On his deathbed Frost said, ‘Love is all. Romantic love – as in stories and poems. I tremble with it.’ ‘The Figure a Poem Makes’ is, according to his famous essay, ‘the same as for love’. Love brought him Elinor White, whom he’d pursued with almost overwhelming passion, once becoming so distraught when he sensed rejection that he went missing for days in the dangerous Virginia swamps. Finally, reader, he married her. She was twenty-three and he was twentyone. Family life brought neither of them any luck. Their son Eliott died when he was four, a daughter in infancy and another, Marjorie, having successfully fought off serious mental illness (a maternal genetic inheritance), succumbed to puerperal fever with her first child. In 1938 his beloved Elinor died. He was literally mad with grief. This is his Lear-like description: ‘I can’t touch my mind with a memory of any kind.

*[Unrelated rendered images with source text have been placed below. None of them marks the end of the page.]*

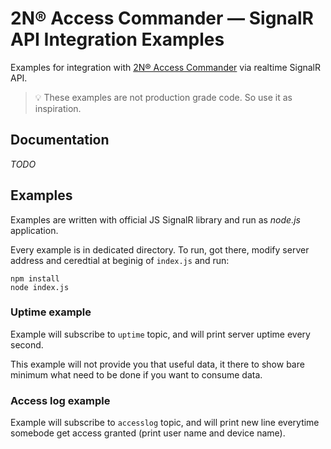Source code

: # 2N® Access Commander — SignalR API Integration Examples

Examples for integration with [2N® Access Commander](https://www.2n.cz/en_GB/products/access-control/2n-access-commander) via realtime SignalR API.

> 💡 These examples are not production grade code. So use it as inspiration.

## Documentation

*TODO*

## Examples

Examples are written with official JS SignalR library and run as *node.js* application.

Every example is in dedicated directory. To run, got there, modify server address and ceredtial at beginig of `index.js` and run:

```
npm install
node index.js
```

### Uptime example

Example will subscribe to `uptime` topic, and will print server uptime every second. 

This example will not provide you that useful data, it there to show bare minimum what need to be done if you want to consume data.

### Access log example

Example will subscribe to `accesslog` topic, and will print new line everytime somebode get access granted (print user name and device name).
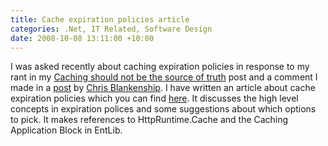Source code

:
```yaml
---
title: Cache expiration policies article
categories: .Net, IT Related, Software Design
date: 2008-10-08 13:11:00 +10:00
---
```


I was asked recently about caching expiration policies in response to my rant in my [Caching should not be the source of truth][0] post and a comment I made in a [post][1] by [Chris Blankenship][2]. I have written an article about cache expiration policies which you can find [here][3]. It discusses the high level concepts in expiration polices and some suggestions about which options to pick. It makes references to HttpRuntime.Cache and the Caching Application Block in EntLib.

[0]: /2008/09/25/caching-should-not-be-the-source-of-truth/
[1]: http://www.dscoduc.com/post/2008/04/24/Cache-your-XML-Reads.aspx
[2]: http://www.dscoduc.com/
[3]: /2008/10/08/cache-expiration-policies/
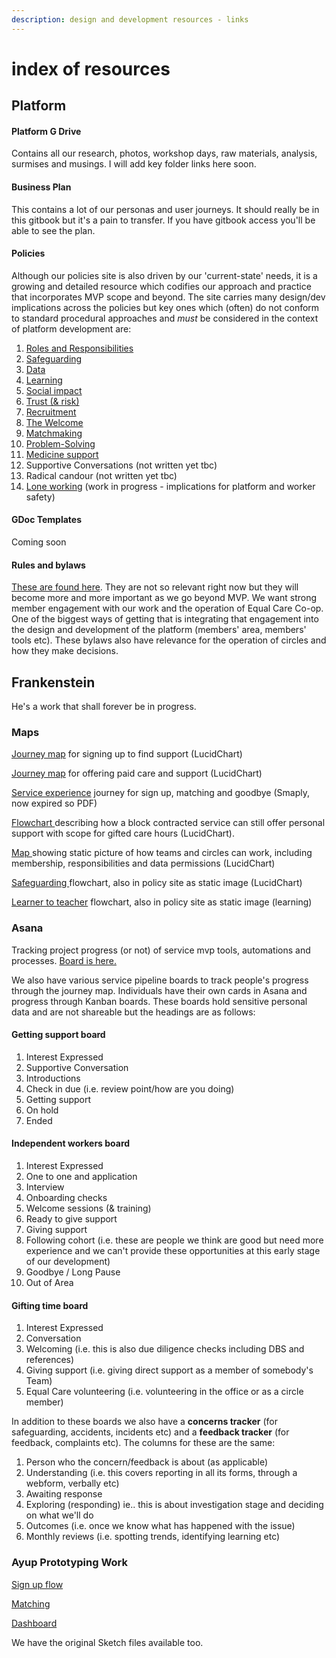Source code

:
 ```yaml
---
description: design and development resources - links
---
```


# index of resources

## Platform

#### Platform G Drive

Contains all our research, photos, workshop days, raw materials, analysis, surmises and musings. I will add key folder links here soon.

#### Business Plan

This contains a lot of our personas and user journeys. It should really be in this gitbook but it's a pain to transfer. If you have gitbook access you'll be able to see the plan.

#### Policies

Although our policies site is also driven by our 'current-state' needs, it is a growing and detailed resource which codifies our approach and practice that incorporates MVP scope and beyond. The site carries many design/dev implications across the policies but key ones which \(often\) do not conform to standard procedural approaches and _must_ be considered in the context of platform development are:

1. [Roles and Responsibilities](https://app.gitbook.com/@eccoo/s/policies/safe-and-well/roles-and-responsibilities)
2. [Safeguarding](https://app.gitbook.com/@eccoo/s/policies/safe-and-well/safeguarding)
3. [Data](https://app.gitbook.com/@eccoo/s/policies/co-operative/data)
4. [Learning](https://app.gitbook.com/@eccoo/s/policies/co-operative/learning)
5. [Social impact](https://app.gitbook.com/@eccoo/s/policies/co-operative/social-impact)
6. [Trust \(& risk\)](https://app.gitbook.com/@eccoo/s/policies/safe-and-well/trust)
7. [Recruitment](https://app.gitbook.com/@eccoo/s/policies/people/recruitment)
8. [The Welcome](https://app.gitbook.com/@eccoo/s/policies/people/the-welcome)
9. [Matchmaking](https://app.gitbook.com/@eccoo/s/policies/people/matchmaking)
10. [Problem-Solving](https://app.gitbook.com/@eccoo/s/policies/people/problems-and-solving-these)
11. [Medicine support](https://app.gitbook.com/@eccoo/s/policies/safe-and-well/health-safety-wellbeing/medication)
12. Supportive Conversations \(not written yet tbc\)
13. Radical candour \(not written yet tbc\)
14. [Lone working](https://app.gitbook.com/@eccoo/s/policies/safe-and-well/health-safety-wellbeing/lone-working-and-visiting) \(work in progress - implications for platform and worker safety\)

#### GDoc Templates

Coming soon

#### Rules and bylaws

[These are found here](https://work.equalcare.coop/). They are not so relevant right now but they will become more and more important as we go beyond MVP. We want strong member engagement with our work and the operation of Equal Care Co-op. One of the biggest ways of getting that is integrating that engagement into the design and development of the platform \(members' area, members' tools etc\). These bylaws also have relevance for the operation of circles and how they make decisions.

## Frankenstein

He's a work that shall forever be in progress.

### Maps

[Journey map](https://www.lucidchart.com/invitations/accept/657368f1-c877-4cb0-87b5-def579ca44a4) for signing up to find support \(LucidChart\)

[Journey map](https://www.lucidchart.com/invitations/accept/0c4b9eb2-4943-4c3a-a084-cf92a9893e02) for offering paid care and support \(LucidChart\)

[Service experience](https://drive.google.com/a/equalcare.coop/file/d/1aSR7uoOgacPOFaalDCSNS1uMJZgGF10x/view?usp=sharing) journey for sign up, matching and goodbye \(Smaply, now expired so PDF\)

[Flowchart ](https://www.lucidchart.com/invitations/accept/543dbb30-6dcd-4c1a-bdb5-92d193f3127d)describing how a block contracted service can still offer personal support with scope for gifted care hours \(LucidChart\).

[Map ](https://www.lucidchart.com/invitations/accept/9b057545-0728-4e96-b60a-0935548d12c7)showing static picture of how teams and circles can work, including membership, responsibilities and data permissions \(LucidChart\)

[Safeguarding ](https://www.lucidchart.com/invitations/accept/f6b3d75d-8702-440a-a7fa-6a7a15876e8c)flowchart, also in policy site as static image \(LucidChart\)

[Learner to teacher](https://www.lucidchart.com/invitations/accept/eae36d4b-536a-4198-bfd1-9c32555eeeac) flowchart, also in policy site as static image \(learning\)

### Asana

Tracking project progress \(or not\) of service mvp tools, automations and processes. [Board is here.](https://app.asana.com/0/1139769260183323/board)

We also have various service pipeline boards to track people's progress through the journey map. Individuals have their own cards in Asana and progress through Kanban boards. These boards hold sensitive personal data and are not shareable but the headings are as follows:

#### Getting support board

1. Interest Expressed
2. Supportive Conversation
3. Introductions
4. Check in due \(i.e. review point/how are you doing\)
5. Getting support
6. On hold
7. Ended

#### Independent workers board

1. Interest Expressed
2. One to one and application
3. Interview
4. Onboarding checks
5. Welcome sessions \(& training\)
6. Ready to give support
7. Giving support
8. Following cohort \(i.e. these are people we think are good but need more experience and we can't provide these opportunities at this early stage of our development\)
9. Goodbye / Long Pause
10. Out of Area

#### Gifting time board

1. Interest Expressed
2. Conversation
3. Welcoming \(i.e. this is also due diligence checks including DBS and references\)
4. Giving support \(i.e. giving direct support as a member of somebody's Team\)
5. Equal Care volunteering \(i.e. volunteering in the office or as a circle member\)

In addition to these boards we also have a **concerns tracker** \(for safeguarding, accidents, incidents etc\) and a **feedback tracker** \(for feedback, complaints etc\). The columns for these are the same:

1. Person who the concern/feedback is about \(as applicable\)
2. Understanding \(i.e. this covers reporting in all its forms, through a webform, verbally etc\)
3. Awaiting response
4. Exploring \(responding\) ie.. this is about investigation stage and deciding on what we'll do 
5. Outcomes \(i.e. once we know what has happened with the issue\)
6. Monthly reviews \(i.e. spotting trends, identifying learning etc\)

### Ayup Prototyping Work

[Sign up flow](https://projects.invisionapp.com/share/S6SG0M2MAFV#/screens)

[Matching](https://projects.invisionapp.com/share/BFT3SRSSD34#/screens)

[Dashboard](https://projects.invisionapp.com/share/FJP8K5X953U#/screens/332641673_0-3_Dashboard_-_Alt_Layout)

We have the original Sketch files available too.



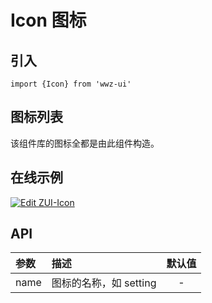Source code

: # Icon 图标

## 引入

```
import {Icon} from 'wwz-ui'
```

## 图标列表

该组件库的图标全都是由此组件构造。

<ClientOnly>
<icon-demo/>
</ClientOnly>

## 在线示例

[![Edit ZUI-Icon](https://codesandbox.io/static/img/play-codesandbox.svg)](https://codesandbox.io/s/yq7rn3pv71?fontsize=14)

## API 

| 参数 | 描述 | 默认值 |
| :------------- |:-------------|:-----:|
| name | 图标的名称，如 setting | - |


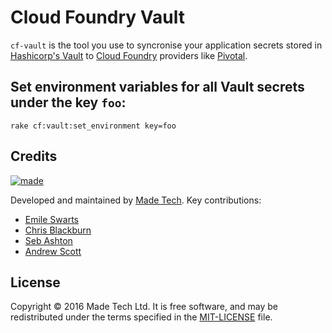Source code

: # Cloud Foundry Vault

`cf-vault` is the tool you use to syncronise your application secrets stored in [Hashicorp's Vault][Vault] to [Cloud Foundry][CloudFoundry] providers like [Pivotal][Pivotal].

## Set environment variables for all Vault secrets under the key `foo`:

```
rake cf:vault:set_environment key=foo
```


## Credits

[![made](https://s3-eu-west-1.amazonaws.com/made-assets/googleapps/google-apps.png)][made]

Developed and maintained by [Made Tech][made]. Key contributions:

 * [Emile Swarts](https://github.com/emileswarts)
 * [Chris Blackburn](https://github.com/chrisblackburn)
 * [Seb Ashton](https://github.com/sebashton)
 * [Andrew Scott](https://github.com/askl56)

## License

Copyright © 2016 Made Tech Ltd. It is free software, and may be
redistributed under the terms specified in the [MIT-LICENSE][license] file.

[CloudFoundry]: http://www.cloudfoundry.org/
[Pivotal]: https://run.pivotal.io/
[Vault]: https://www.vaultproject.io/
[cli]: https://github.com/cloudfoundry/cli/releases
[made]: http://www.madetech.co.uk?ref=github&repo=cf-vault
[license]: https://github.com/madetech/cf-vault/blob/master/LICENSE
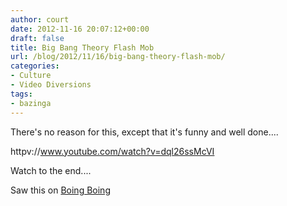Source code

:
 ```yaml
---
author: court
date: 2012-11-16 20:07:12+00:00
draft: false
title: Big Bang Theory Flash Mob
url: /blog/2012/11/16/big-bang-theory-flash-mob/
categories:
- Culture
- Video Diversions
tags:
- bazinga
---
```


There's no reason for this, except that it's funny and well done....





httpv://www.youtube.com/watch?v=dql26ssMcVI



Watch to the end....



Saw this on [Boing Boing](http://feedproxy.google.com/~r/boingboing/iBag/~3/I9g_CJvTKeI/big-bang-theory-flash-mob.html)
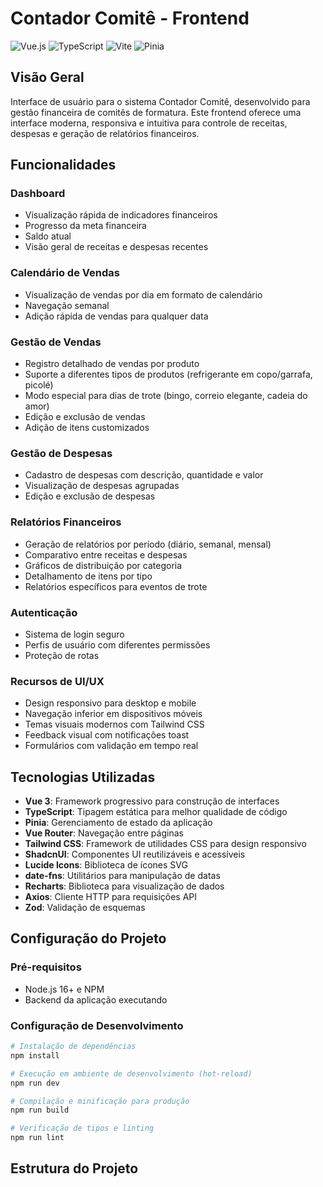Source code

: # Contador Comitê - Frontend

![Vue.js](https://img.shields.io/badge/Vue.js-35495E?style=for-the-badge&logo=vue.js&logoColor=4FC08D)
![TypeScript](https://img.shields.io/badge/TypeScript-007ACC?style=for-the-badge&logo=typescript&logoColor=white)
![Vite](https://img.shields.io/badge/Vite-646CFF?style=for-the-badge&logo=vite&logoColor=white)
![Pinia](https://img.shields.io/badge/Pinia-F7D336?style=for-the-badge&logo=vue.js&logoColor=black)

## Visão Geral

Interface de usuário para o sistema Contador Comitê, desenvolvido para gestão financeira de comitês de formatura. Este frontend oferece uma interface moderna, responsiva e intuitiva para controle de receitas, despesas e geração de relatórios financeiros.

## Funcionalidades

### Dashboard
- Visualização rápida de indicadores financeiros
- Progresso da meta financeira
- Saldo atual
- Visão geral de receitas e despesas recentes

### Calendário de Vendas
- Visualização de vendas por dia em formato de calendário
- Navegação semanal
- Adição rápida de vendas para qualquer data

### Gestão de Vendas
- Registro detalhado de vendas por produto
- Suporte a diferentes tipos de produtos (refrigerante em copo/garrafa, picolé)
- Modo especial para dias de trote (bingo, correio elegante, cadeia do amor)
- Edição e exclusão de vendas
- Adição de itens customizados

### Gestão de Despesas
- Cadastro de despesas com descrição, quantidade e valor
- Visualização de despesas agrupadas
- Edição e exclusão de despesas

### Relatórios Financeiros
- Geração de relatórios por período (diário, semanal, mensal)
- Comparativo entre receitas e despesas
- Gráficos de distribuição por categoria
- Detalhamento de itens por tipo
- Relatórios específicos para eventos de trote

### Autenticação
- Sistema de login seguro
- Perfis de usuário com diferentes permissões
- Proteção de rotas

### Recursos de UI/UX
- Design responsivo para desktop e mobile
- Navegação inferior em dispositivos móveis
- Temas visuais modernos com Tailwind CSS
- Feedback visual com notificações toast
- Formulários com validação em tempo real

## Tecnologias Utilizadas

- **Vue 3**: Framework progressivo para construção de interfaces
- **TypeScript**: Tipagem estática para melhor qualidade de código
- **Pinia**: Gerenciamento de estado da aplicação
- **Vue Router**: Navegação entre páginas
- **Tailwind CSS**: Framework de utilidades CSS para design responsivo
- **ShadcnUI**: Componentes UI reutilizáveis e acessíveis
- **Lucide Icons**: Biblioteca de ícones SVG
- **date-fns**: Utilitários para manipulação de datas
- **Recharts**: Biblioteca para visualização de dados
- **Axios**: Cliente HTTP para requisições API
- **Zod**: Validação de esquemas

## Configuração do Projeto

### Pré-requisitos

- Node.js 16+ e NPM
- Backend da aplicação executando

### Configuração de Desenvolvimento

```bash
# Instalação de dependências
npm install

# Execução em ambiente de desenvolvimento (hot-reload)
npm run dev

# Compilação e minificação para produção
npm run build

# Verificação de tipos e linting
npm run lint
```

## Estrutura do Projeto
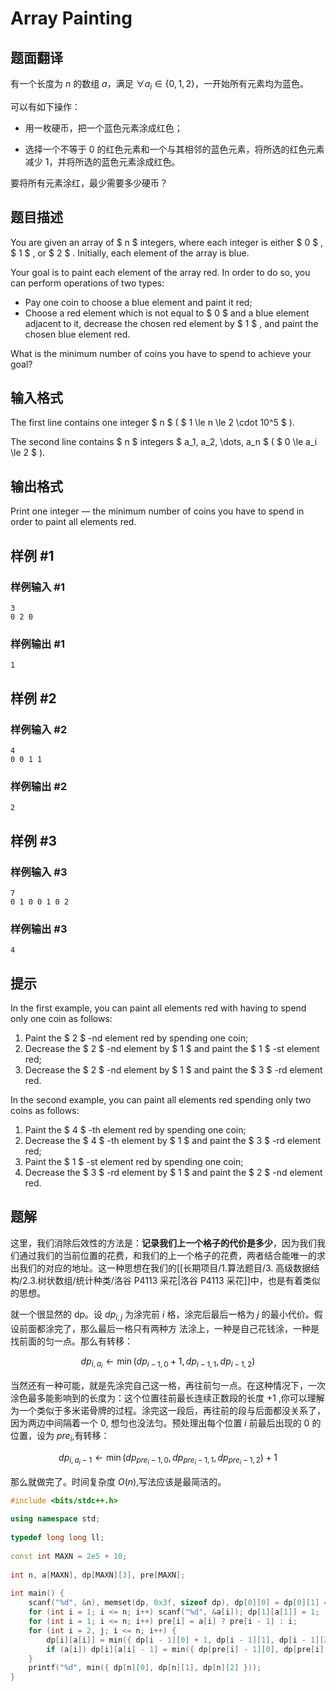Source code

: # Array Painting

## 题面翻译

有一个长度为 $n$ 的数组 $a$，满足 $\forall a_i\in\{0,1,2\}$，一开始所有元素均为蓝色。

可以有如下操作：

- 用一枚硬币，把一个蓝色元素涂成红色；

- 选择一个不等于 $0$ 的红色元素和一个与其相邻的蓝色元素，将所选的红色元素减少 $1$，并将所选的蓝色元素涂成红色。

要将所有元素涂红，最少需要多少硬币？

## 题目描述

You are given an array of $ n $ integers, where each integer is either $ 0 $ , $ 1 $ , or $ 2 $ . Initially, each element of the array is blue.

Your goal is to paint each element of the array red. In order to do so, you can perform operations of two types:

- Pay one coin to choose a blue element and paint it red;
- Choose a red element which is not equal to $ 0 $ and a blue element adjacent to it, decrease the chosen red element by $ 1 $ , and paint the chosen blue element red.

What is the minimum number of coins you have to spend to achieve your goal?

## 输入格式

The first line contains one integer $ n $ ( $ 1 \le n \le 2 \cdot 10^5 $ ).

The second line contains $ n $ integers $ a_1, a_2, \dots, a_n $ ( $ 0 \le a_i \le 2 $ ).

## 输出格式

Print one integer — the minimum number of coins you have to spend in order to paint all elements red.

## 样例 #1

### 样例输入 #1

```
3
0 2 0
```

### 样例输出 #1

```
1
```

## 样例 #2

### 样例输入 #2

```
4
0 0 1 1
```

### 样例输出 #2

```
2
```

## 样例 #3

### 样例输入 #3

```
7
0 1 0 0 1 0 2
```

### 样例输出 #3

```
4
```

## 提示

In the first example, you can paint all elements red with having to spend only one coin as follows:

1. Paint the $ 2 $ -nd element red by spending one coin;
2. Decrease the $ 2 $ -nd element by $ 1 $ and paint the $ 1 $ -st element red;
3. Decrease the $ 2 $ -nd element by $ 1 $ and paint the $ 3 $ -rd element red.

In the second example, you can paint all elements red spending only two coins as follows:

1. Paint the $ 4 $ -th element red by spending one coin;
2. Decrease the $ 4 $ -th element by $ 1 $ and paint the $ 3 $ -rd element red;
3. Paint the $ 1 $ -st element red by spending one coin;
4. Decrease the $ 3 $ -rd element by $ 1 $ and paint the $ 2 $ -nd element red.

## 题解
这里，我们消除后效性的方法是：**记录我们上一个格子的代价是多少**，因为我们我们通过我们的当前位置的花费，和我们的上一个格子的花费，两者结合能唯一的求出我们的对应的地址。这一种思想在我们的[[长期项目/1.算法题目/3. 高级数据结构/2.3.树状数组/统计种类/洛谷 P4113 采花|洛谷 P4113 采花]]中，也是有着类似的思想。


就一个很显然的 dp。设 $dp_{i,j}$ 为涂完前 $i$ 格，涂完后最后一格为 $j$ 的最小代价。假设前面都涂完了，那么最后一格只有两种方
 法涂上，一种是自己花钱涂，一种是找前面的匀一点。那么有转移：

$$
dp_{i,a_i}\leftarrow\min(dp_{i-1,0}+1,dp_{i-1,1},dp_{i-1,2})
$$

当然还有一种可能，就是先涂完自己这一格，再往前匀一点。在这种情况下，一次涂色最多能影响到的长度为：这个位置往前最长连续正数段的长度 +1 ,你可以理解为一个类似于多米诺骨牌的过程。涂完这一段后，再往前的段与后面都没关系了，因为两边中间隔着一个 0, 想匀也没法匀。预处理出每个位置 $i$ 前最后出现的 0 的位置，设为 $pre_i$,有转移：

$$
dp_{i,a_i-1}\leftarrow\min(dp_{pre_i-1,0},dp_{pre_i-1,1},dp_{pre_i-1,2})+1
$$

那么就做完了。时间复杂度 $O(n)$,写法应该是最简洁的。

```cpp
#include <bits/stdc++.h>
 
using namespace std;
 
typedef long long ll;
 
const int MAXN = 2e5 + 10;
 
int n, a[MAXN], dp[MAXN][3], pre[MAXN];
 
int main() {
	scanf("%d", &n), memset(dp, 0x3f, sizeof dp), dp[0][0] = dp[0][1] = dp[0][2] = 0;
	for (int i = 1; i <= n; i++) scanf("%d", &a[i]); dp[1][a[1]] = 1;
	for (int i = 1; i <= n; i++) pre[i] = a[i] ? pre[i - 1] : i;
	for (int i = 2, j; i <= n; i++) {
		dp[i][a[i]] = min({ dp[i - 1][0] + 1, dp[i - 1][1], dp[i - 1][2] });
		if (a[i]) dp[i][a[i] - 1] = min({ dp[pre[i] - 1][0], dp[pre[i] - 1][1], dp[pre[i] - 1][2] }) + 1;
	}
	printf("%d", min({ dp[n][0], dp[n][1], dp[n][2] }));
}
```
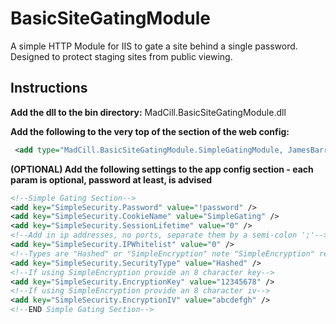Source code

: # BasicSiteGatingModule
A simple HTTP Module for IIS to gate a site behind a single password. Designed to protect staging sites from public viewing.

## Instructions
**Add the dll to the bin directory:**
MadCill.BasicSiteGatingModule.dll

**Add the following to the very top of the <webServer><modules> section of the web config:**
```xml
 <add type="MadCill.BasicSiteGatingModule.SimpleGatingModule, JamesBarrow.BasicSiteGatingModule" name="SimpleSecurityControl" />
```

**(OPTIONAL) Add the following settings to the app config section - each param is optional, password at least, is advised**

```xml
<!--Simple Gating Section-->
<add key="SimpleSecurity.Password" value="!password" />
<add key="SimpleSecurity.CookieName" value="SimpleGating" />
<add key="SimpleSecurity.SessionLifetime" value="0" />
<!--Add in ip addresses, no ports, separate them by a semi-colon ';'-->
<add key="SimpleSecurity.IPWhitelist" value="0" />
<!--Types are "Hashed" or "SimpleEncryption" note "SimpleEncryption" requires an encryption key and iv-->
<add key="SimpleSecurity.SecurityType" value="Hashed" />
<!--If using SimpleEncryption provide an 8 character key-->
<add key="SimpleSecurity.EncryptionKey" value="12345678" />
<!--If using SimpleEncryption provide an 8 character iv-->
<add key="SimpleSecurity.EncryptionIV" value="abcdefgh" />
<!--END Simple Gating Section-->
```
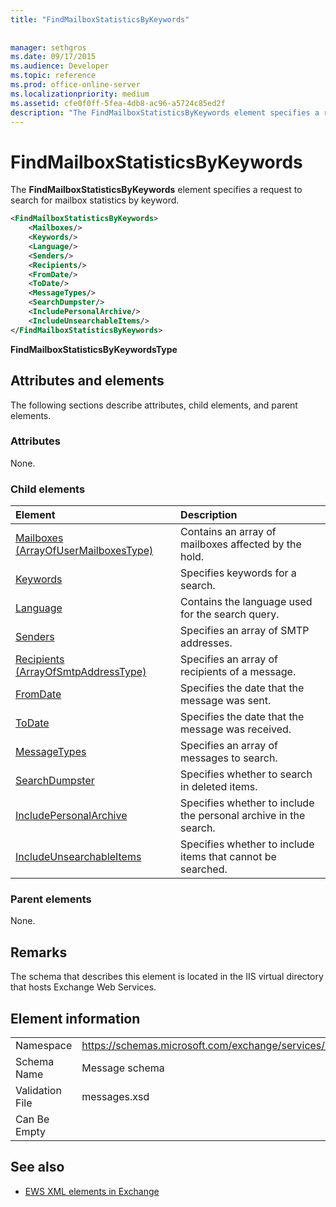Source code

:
 ```yaml
---
title: "FindMailboxStatisticsByKeywords"
 
 
manager: sethgros
ms.date: 09/17/2015
ms.audience: Developer
ms.topic: reference
ms.prod: office-online-server
ms.localizationpriority: medium
ms.assetid: cfe0f0ff-5fea-4db8-ac96-a5724c85ed2f
description: "The FindMailboxStatisticsByKeywords element specifies a request to search for mailbox statistics by keyword."
---
```


# FindMailboxStatisticsByKeywords

The **FindMailboxStatisticsByKeywords** element specifies a request to search for mailbox statistics by keyword. 
  
```XML
<FindMailboxStatisticsByKeywords>
    <Mailboxes/>
    <Keywords/>
    <Language/>
    <Senders/>
    <Recipients/>
    <FromDate/>
    <ToDate/>
    <MessageTypes/>
    <SearchDumpster/>
    <IncludePersonalArchive/>
    <IncludeUnsearchableItems/>
</FindMailboxStatisticsByKeywords>
```

 **FindMailboxStatisticsByKeywordsType**
## Attributes and elements

The following sections describe attributes, child elements, and parent elements.
  
### Attributes

None.
  
### Child elements

|**Element**|**Description**|
|:-----|:-----|
|[Mailboxes (ArrayOfUserMailboxesType)](mailboxes-arrayofusermailboxestype.md) <br/> |Contains an array of mailboxes affected by the hold.  <br/> |
|[Keywords](keywords-ex15websvcsotherref.md) <br/> |Specifies keywords for a search.  <br/> |
|[Language](language.md) <br/> |Contains the language used for the search query.  <br/> |
|[Senders](senders.md) <br/> |Specifies an array of SMTP addresses.  <br/> |
|[Recipients (ArrayOfSmtpAddressType)](recipients-arrayofsmtpaddresstype.md) <br/> |Specifies an array of recipients of a message.  <br/> |
|[FromDate](fromdate.md) <br/> |Specifies the date that the message was sent.  <br/> |
|[ToDate](todate.md) <br/> |Specifies the date that the message was received.  <br/> |
|[MessageTypes](messagetypes.md) <br/> |Specifies an array of messages to search.  <br/> |
|[SearchDumpster](searchdumpster.md) <br/> |Specifies whether to search in deleted items.  <br/> |
|[IncludePersonalArchive](includepersonalarchive.md) <br/> |Specifies whether to include the personal archive in the search.  <br/> |
|[IncludeUnsearchableItems](includeunsearchableitems.md) <br/> |Specifies whether to include items that cannot be searched.  <br/> |
   
### Parent elements

None.
  
## Remarks

The schema that describes this element is located in the IIS virtual directory that hosts Exchange Web Services.
  
## Element information

|||
|:-----|:-----|
|Namespace  <br/> |https://schemas.microsoft.com/exchange/services/2006/messages  <br/> |
|Schema Name  <br/> |Message schema  <br/> |
|Validation File  <br/> |messages.xsd  <br/> |
|Can Be Empty  <br/> ||
   
## See also



- [EWS XML elements in Exchange](ews-xml-elements-in-exchange.md)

I can’t touch my skin.’ He was consumed with guilt: ‘She was too frail’ for the life he’d given her due to his ruthless ambition, too many children. In a shocking line he wrote, ‘God damn me when he gets around to it.’ His suffering was not over, for two years later his son Carl shot himself. ‘I feel,’ he said, ‘as though I am laid out upon a cross.’ He died on 28 January 1963, aged eighty-eight: ‘I would have written of me on my stone: I had a lover’s quarrel with the world.’ Only a man who’d carved grace out of tragedy could have written a line of such irony and sweetness.